1. The primrose path. The split between philosophy and science has rendered philosophy vulnerable to two equivalent and damning accusations disguised as genuine questions: “what are the facts of the matter?” or “what is your ontology?” When, for example, cognitive and neuropsychology are busy re-creating the Kantian picture of cognition (including the opacity of the transcendental ego) or when sociology agrees with Aristotle’s insight into what we now call “crowdsourcing”, it seems that science has given philosophy empirical verification. Against the consequent threat of redundancy, philosophy (particularly in its idealist and crypto-idealist varieties) has generally responded with some doctrine of method: “philosophy provides an account of what a fact is in the first place”. Of course, we should be wary of any such tendency toward absolute idealism ever since witnessing the misfortunes of a system that attempts to deduce being from the idea.

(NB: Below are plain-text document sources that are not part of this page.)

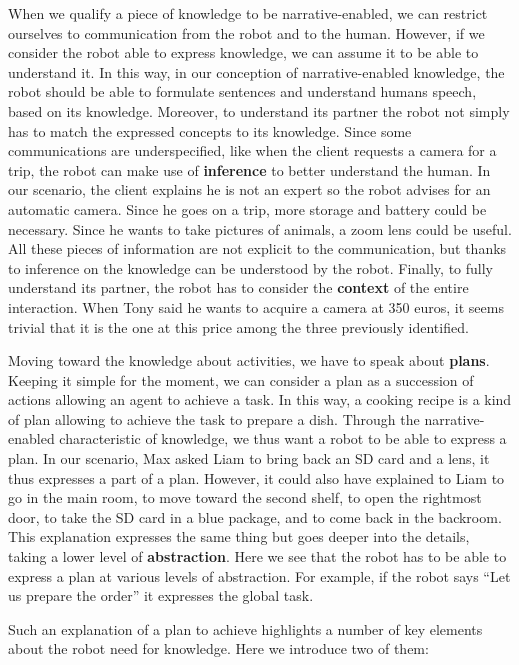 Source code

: When we qualify a piece of knowledge to be narrative-enabled, we can restrict ourselves to communication from the robot and to the human. However, if we consider the robot able to express knowledge, we can assume it to be able to understand it. In this way, in our conception of narrative-enabled knowledge, the robot should be able to formulate sentences and understand humans speech, based on its knowledge. Moreover, to understand its partner the robot not simply has to match the expressed concepts to its knowledge. Since some communications are underspecified, like when the client requests a camera for a trip, the robot can make use of \textbf{inference} to better understand the human. In our scenario, the client explains he is not an expert so the robot advises for an automatic camera. Since he goes on a trip, more storage and battery could be necessary. Since he wants to take pictures of animals, a zoom lens could be useful. All these pieces of information are not explicit to the communication, but thanks to inference on the knowledge can be understood by the robot. Finally, to fully understand its partner, the robot has to consider the \textbf{context} of the entire interaction. When Tony said he wants to acquire a camera at 350 euros, it seems trivial that it is the one at this price among the three previously identified.

Moving toward the knowledge about activities, we have to speak about \textbf{plans}. Keeping it simple for the moment, we can consider a plan as a succession of actions allowing an agent to achieve a task. In this way, a cooking recipe is a kind of plan allowing to achieve the task to prepare a dish. Through the narrative-enabled characteristic of knowledge, we thus want a robot to be able to express a plan. In our scenario, Max asked Liam to bring back an SD card and a lens, it thus expresses a part of a plan. However, it could also have explained to Liam to go in the main room, to move toward the second shelf, to open the rightmost door, to take the SD card in a blue package, and to come back in the backroom. This explanation expresses the same thing but goes deeper into the details, taking a lower level of \textbf{abstraction}. Here we see that the robot has to be able to express a plan at various levels of abstraction. For example, if the robot says ``Let us prepare the order'' it expresses the global task.

Such an explanation of a plan to achieve highlights a number of key elements about the robot need for knowledge. Here we introduce two of them:

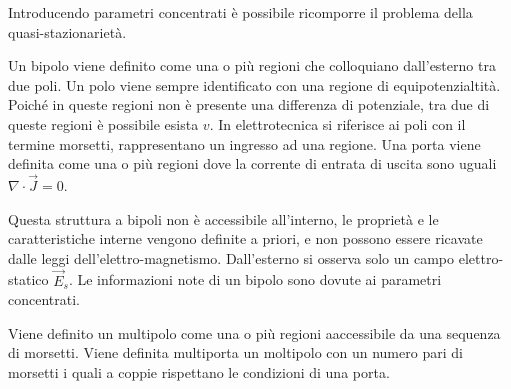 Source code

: \documentclass{article}
\numberwithin{equation}{subsection}
\begin{document}
Introducendo parametri concentrati è possibile ricomporre il problema della quasi-stazionarietà. 

Un bipolo viene definito come una o più regioni che colloquiano dall'esterno tra due poli. Un polo viene sempre identificato con una regione di equipotenzialtità. Poiché in 
queste regioni non è presente una differenza di potenziale, tra due di queste regioni è possibile esista $v$. In elettrotecnica si riferisce ai poli con il termine morsetti, 
rappresentano un ingresso ad una regione. Una porta viene definita come una o più regioni dove la corrente di entrata di uscita sono uguali $\nabla\cdot\vec{J}=0$.

\begin{center}
\end{center}
Questa struttura a bipoli non è accessibile all'interno, le proprietà e le caratteristiche interne vengono definite a priori, e non possono essere ricavate dalle leggi 
dell'elettro-magnetismo. Dall'esterno si osserva solo un campo elettro-statico $\vec{E}_s$. Le informazioni note di un bipolo sono dovute ai parametri concentrati. 

Viene definito un multipolo come una o più regioni aaccessibile da una sequenza di morsetti. Viene definita multiporta un moltipolo con un numero pari di morsetti i quali 
a coppie rispettano le condizioni di una porta. 

\begin{center}
\end{center}
\end{document}
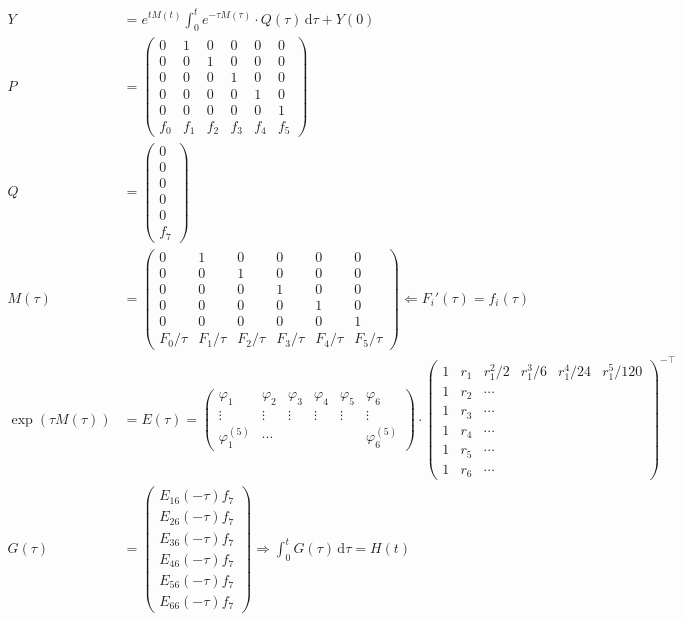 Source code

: \documentclass[12pt]{article}
\begin{document}
\begin{align}
Y &= e^{tM(t)} \int_0^t e^{-\tau M(\tau)}\cdot Q(\tau)\,\mathrm{d}\tau + Y(0) \\
P &= \begin{pmatrix} 0 & 1 & 0 & 0 & 0 & 0 \\ 0 & 0 & 1 & 0 & 0 & 0 \\ 0 & 0 & 0 & 1 & 0 & 0 \\ 0 & 0 & 0 & 0 & 1 & 0 \\ 0 & 0 & 0 & 0 & 0 & 1 \\ f_0 & f_1 & f_2 & f_3 & f_4 & f_5 \end{pmatrix} \\
Q &= \begin{pmatrix} 0 \\ 0 \\ 0 \\ 0 \\ 0 \\ f_7 \end{pmatrix} \\
M(\tau) &= \begin{pmatrix} 0 & 1 & 0 & 0 & 0 & 0 \\ 0 & 0 & 1 & 0 & 0 & 0 \\ 0 & 0 & 0 & 1 & 0 & 0 \\ 0 & 0 & 0 & 0 & 1 & 0 \\ 0 & 0 & 0 & 0 & 0 & 1 \\ F_0/\tau & F_1/\tau & F_2/\tau & F_3/\tau & F_4/\tau & F_5/\tau \end{pmatrix} \Leftarrow F_i'(\tau) = f_i(\tau) \\
\exp (\tau M(\tau)) &= E(\tau) = \begin{pmatrix} \varphi_1 & \varphi_2 & \varphi_3 & \varphi_4 & \varphi_5 & \varphi_6 \\ \vdots & \vdots & \vdots & \vdots & \vdots & \vdots \\ \varphi_1^{(5)} & \cdots &  &  &  & \varphi_6^{(5)} \end{pmatrix} \cdot \begin{pmatrix} 1 & r_1 & r_1^2/2 & r_1^3/6 & r_1^4/24 & r_1^5/120 \\ 1 & r_2 & \cdots \\ 1 & r_3 & \cdots \\ 1 & r_4 & \cdots \\ 1 & r_5 & \cdots \\ 1 & r_6 & \cdots \end{pmatrix}^{-\top} \\
G(\tau) &= \begin{pmatrix} E_{16}(-\tau) f_7 \\ E_{26}(-\tau) f_7 \\ E_{36}(-\tau) f_7 \\ E_{46}(-\tau) f_7 \\ E_{56}(-\tau) f_7 \\ E_{66}(-\tau) f_7 \end{pmatrix} \Rightarrow \int_0^t G(\tau)\,\mathrm{d}\tau = H(t) \\

\end{align}
\end{document}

But an ethical idealism is equally problematic that insists on the role of philosophy in arbitrating between facts and values (which are, by definition, outside the domain of ontology): such a solution simply reduces philosophy to literature and makes it possible to speak of “my” and “your” philosophy since, after all, if values are not facts there is no other court of appeal than my “yes”.
1a. The discourse bubble. Values, of course, are discursive (as Nietzsche insisted against the metaphysicians). “We must reflect and discuss our values.” But to whom do we speak? Confronted with the towering black obelisk of technology, for example, philosophy quarantines itself in a mode of discourse that appeals to Aristotle and Heidegger instead of Lanier. The objection to such discursive naïveté (at best and bad faith at worst) is not that of simply lacking reference to a “real” world outside discourse but, rather, that a discourse that intends only itself is self-defeating.
2. Whither the moral world? Is it possible to be moral in an immoral world? We face here an inverted image of the doctrine of original sin. Bourgeois ideology refuses, for example, to decide between the “right” of a chemist to create a better non-smearing lipstick and the creation of HIV medication. The democratic paradox is that we must at once affirm the separation of ethical injunctions from political right while at the same time recognizing that it is this very distinction that creates the very immoral world from which we must impose on ourselves the choice to be moral.
2a. Discourse and praxis. Philosophy faces a similar paradox. Faced with the separation of philosophy and politics (which Marx famously wanted to overcome), philosophy both recognizes and refuses its task in the face of injustice. Philosophy has its responsibility and capacity to incite us to the recognition of injustice—including the fact that its current existence in academic institutions is predicated on unjust socioeconomic practices—but it will not be by researching what passages of Hobbes Leibniz was reading in what years (although, in fairness, such research is arguably not philosophy at all but its decadent imposter).